SHERIDAN — While Ramaco aims to showcase Sheridan as the “Carbon Valley” for a new higher tech future, opponents of the project continue to voice concerns.

Last month, after a lengthy period of review over several years, local company Ramaco Carbon received approval on its application to mine its private coal assets at the Brook Mine, located in a historic mining area just north of Sheridan.

A permit coordinator for the Wyoming Department of Environmental Quality’s Land Quality Division District 3 informed Ramaco more than a month ago that Brook Mine’s permit application has been deemed technically complete under the Wyoming statutes governing the mine approval process.

That approval opened a period of public comment before a final decision on the mine permit’s approval, which is anticipated this summer.

The proposed Brook Mine will be the resource element of the nation’s first vertically integrated carbon tech platform near Sheridan, which includes the Carbon Advanced Material research park campus and the future iPark mine-mouth manufacturing facilities. The overall platform is focused on using coal to create advanced products and materials, such as carbon fiber and graphene.

“Our Brook mine may be small by Wyoming’s past standards. But it is unique,” said Randall Atkins, Ramaco Carbon’s chairman and CEO. “It is the first step in the only vertically integrated coal tech project designed to produce the feedstock for coal-to-product research, development and manufacturing of advanced carbon products and materials.

Atkins added that iCAM, carbon advanced materials research center, now under construction, will also be the nation’s first private research facility dedicated to trying to repurpose the coal industry to a higher tech, higher value proposition.

But members of the Powder River Basin Resource Council still have concerns with the project. According to a press release from PRBRC, the organization along with landowners and other concerned citizens filed objections to the Brook Mine this month.

Most of the objecting landowners live in close proximity to the mine and are concerned about impacts to their property, health and safety and quality of life.
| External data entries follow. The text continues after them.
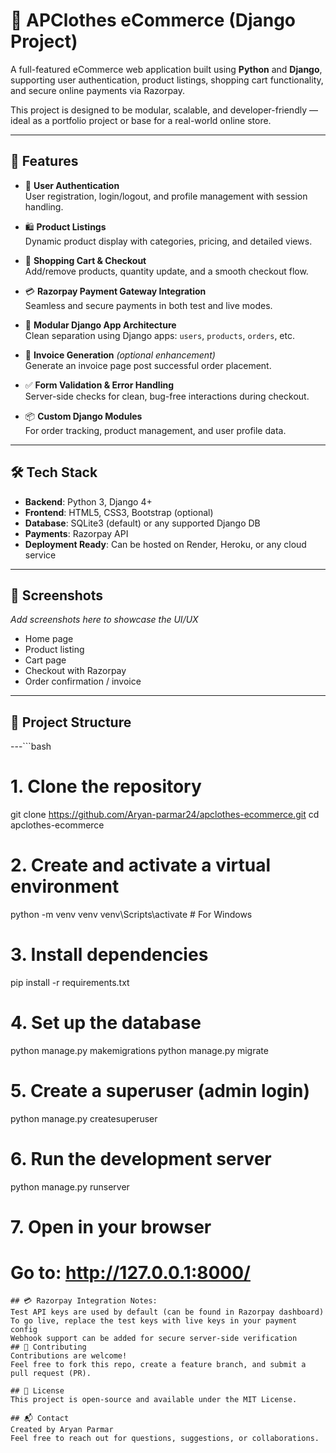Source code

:# 🛒 APClothes eCommerce (Django Project)

A full-featured eCommerce web application built using **Python** and **Django**, supporting user authentication, product listings, shopping cart functionality, and secure online payments via Razorpay.

This project is designed to be modular, scalable, and developer-friendly — ideal as a portfolio project or base for a real-world online store.

---

## 🚀 Features

- 🔐 **User Authentication**  
  User registration, login/logout, and profile management with session handling.

- 🛍️ **Product Listings**  
  Dynamic product display with categories, pricing, and detailed views.

- 🛒 **Shopping Cart & Checkout**  
  Add/remove products, quantity update, and a smooth checkout flow.

- 💳 **Razorpay Payment Gateway Integration**  
  Seamless and secure payments in both test and live modes.

- 🧩 **Modular Django App Architecture**  
  Clean separation using Django apps: `users`, `products`, `orders`, etc.

- 🧾 **Invoice Generation** *(optional enhancement)*  
  Generate an invoice page post successful order placement.

- ✅ **Form Validation & Error Handling**  
  Server-side checks for clean, bug-free interactions during checkout.

- 📦 **Custom Django Modules**  
  For order tracking, product management, and user profile data.

---

## 🛠️ Tech Stack

- **Backend**: Python 3, Django 4+
- **Frontend**: HTML5, CSS3, Bootstrap (optional)
- **Database**: SQLite3 (default) or any supported Django DB
- **Payments**: Razorpay API
- **Deployment Ready**: Can be hosted on Render, Heroku, or any cloud service

---

## 📸 Screenshots

_Add screenshots here to showcase the UI/UX_

- Home page  
- Product listing  
- Cart page  
- Checkout with Razorpay  
- Order confirmation / invoice

---

## 📁 Project Structure

---```bash
# 1. Clone the repository
git clone https://github.com/Aryan-parmar24/apclothes-ecommerce.git
cd apclothes-ecommerce

# 2. Create and activate a virtual environment
python -m venv venv
venv\Scripts\activate   # For Windows

# 3. Install dependencies
pip install -r requirements.txt

# 4. Set up the database
python manage.py makemigrations
python manage.py migrate

# 5. Create a superuser (admin login)
python manage.py createsuperuser

# 6. Run the development server
python manage.py runserver

# 7. Open in your browser
# Go to: http://127.0.0.1:8000/
```
## 💳 Razorpay Integration Notes:
Test API keys are used by default (can be found in Razorpay dashboard)
To go live, replace the test keys with live keys in your payment config
Webhook support can be added for secure server-side verification
## 🙌 Contributing
Contributions are welcome!
Feel free to fork this repo, create a feature branch, and submit a pull request (PR).

## 📃 License
This project is open-source and available under the MIT License.

## 📬 Contact
Created by Aryan Parmar
Feel free to reach out for questions, suggestions, or collaborations.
“While the permit has improved over its many rounds of technical review, the Resource Council and the citizens argued that the permit application is still too vague to analyze and understand the impacts to air, land and water resources and public health and safety,” the press release from PRBRC stated. “Additionally, the permit application fails to consider any cumulative impacts of Ramaco’s proposed iPark and iCam carbon manufacturing facilities, which are linked to the proposed Brook Mine. Ramaco has proposed a 39-year mine plan, but it remains unclear how much coal they will actually need and for how long.”

Atkins pointed out that the Brook Mine permit has been more than eight years in the making. It initially underwent review a few years ago, went through a contested hearing with the Environmental Quality Council in 2017 and was resubmitted to the Department of Environmental Quality.

“These experts are people who live and work here,” Atkins said. “They have reviewed coal mining permits for a living for decades. Their careers are in mine engineering, vegetation, wildlife, history, geology, hydrology and mine reclamation. They are tasked to help the state judge that someone who taps the state’s resources does so in compliance with the law.

“After eight years,” Atkins continued, “they have said this permit is more than ready.”

PRBRC and some Sheridan residents raised concerns about impacts to water resources, and other impacts from blasting, subsidence, increased traffic and industrial activity. They also submitted reports from two individuals they refer to as technical experts in the field.

“There is too much at stake to allow an incomplete mine plan to proceed without having sufficient data, studies and monitoring in this historic alluvial valley,” local landowner and PRBRC board member Joan Tellez stated in the press release. “We call on the DEQ to ensure the Tongue River Valley’s preservation and protection of its inhabitants, and we will continue working to make sure that our land and water remain preserved.”

Landowners and citizens also raised concerns about impacts to the historic area and to recreational activities, but Atkins said the organization and its supporters simply don’t like the industry.

“They want the state to fail to have an energy or extractive resource economy,” Atkins said. “They also do not seem to care that without that resource-based economy there is no easy way to pay for the public services upon which Wyoming families now depend. New investment, new manufacturing and new mining pays Wyoming’s bills.”

After the public comment period ends, it is anticipated that the WDEQ/LQD will then proceed to schedule an informal conference in May to hear from both proponents and objectors to the permit. Ultimately, it is expected the director of the Department of Environmental Quality will issue a written decision approving or denying the application by mid-July.